What to do - The following data has a line with "Quelles précautions prendre ?" and a line with "Elle pourra également". Write out exactly those lines and all the lines between them.

Dataset content -
★ ★ ★ ★ ★ ★ ★

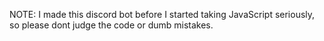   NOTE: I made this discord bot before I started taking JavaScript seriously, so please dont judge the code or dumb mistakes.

★ ★ ★ ★ ★ ★ ★

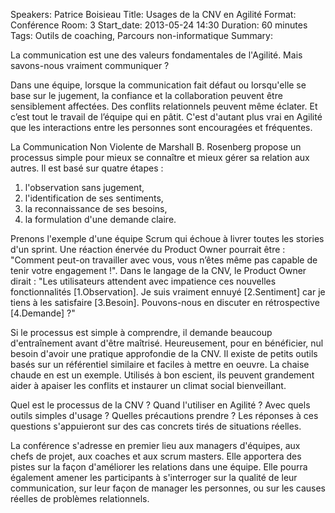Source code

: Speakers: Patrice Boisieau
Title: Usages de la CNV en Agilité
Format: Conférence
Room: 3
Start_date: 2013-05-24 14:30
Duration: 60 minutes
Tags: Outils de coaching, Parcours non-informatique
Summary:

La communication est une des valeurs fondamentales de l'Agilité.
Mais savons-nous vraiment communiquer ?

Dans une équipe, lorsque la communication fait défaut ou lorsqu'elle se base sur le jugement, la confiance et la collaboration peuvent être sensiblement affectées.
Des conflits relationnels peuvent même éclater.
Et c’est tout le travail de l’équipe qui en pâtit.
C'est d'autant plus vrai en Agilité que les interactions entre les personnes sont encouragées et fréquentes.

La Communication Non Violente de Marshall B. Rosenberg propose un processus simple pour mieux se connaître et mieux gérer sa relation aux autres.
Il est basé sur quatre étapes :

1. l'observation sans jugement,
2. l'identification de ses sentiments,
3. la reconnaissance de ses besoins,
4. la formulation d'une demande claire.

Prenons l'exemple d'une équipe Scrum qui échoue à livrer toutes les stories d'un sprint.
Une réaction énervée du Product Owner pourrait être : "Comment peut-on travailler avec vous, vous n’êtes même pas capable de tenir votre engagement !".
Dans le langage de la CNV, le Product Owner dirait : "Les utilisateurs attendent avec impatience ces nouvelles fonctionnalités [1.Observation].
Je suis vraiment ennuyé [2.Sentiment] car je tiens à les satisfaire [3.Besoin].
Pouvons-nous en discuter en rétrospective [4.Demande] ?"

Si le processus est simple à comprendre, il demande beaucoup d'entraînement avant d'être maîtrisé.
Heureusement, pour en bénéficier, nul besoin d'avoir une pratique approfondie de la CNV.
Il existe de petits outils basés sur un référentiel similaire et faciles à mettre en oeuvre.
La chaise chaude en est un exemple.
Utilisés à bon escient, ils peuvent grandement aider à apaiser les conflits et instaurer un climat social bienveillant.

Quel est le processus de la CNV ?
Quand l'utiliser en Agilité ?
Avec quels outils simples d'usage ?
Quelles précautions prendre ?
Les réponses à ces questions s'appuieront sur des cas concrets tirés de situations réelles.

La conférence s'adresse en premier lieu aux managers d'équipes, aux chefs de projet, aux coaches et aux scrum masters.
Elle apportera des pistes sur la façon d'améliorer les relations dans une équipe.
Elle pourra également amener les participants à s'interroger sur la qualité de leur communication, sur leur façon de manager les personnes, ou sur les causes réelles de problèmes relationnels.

★ ★ ★ ★ ★ ★ ★

Solution -
Quelles précautions prendre ?
Les réponses à ces questions s'appuieront sur des cas concrets tirés de situations réelles.

La conférence s'adresse en premier lieu aux managers d'équipes, aux chefs de projet, aux coaches et aux scrum masters.
Elle apportera des pistes sur la façon d'améliorer les relations dans une équipe.
Elle pourra également amener les participants à s'interroger sur la qualité de leur communication, sur leur façon de manager les personnes, ou sur les causes réelles de problèmes relationnels.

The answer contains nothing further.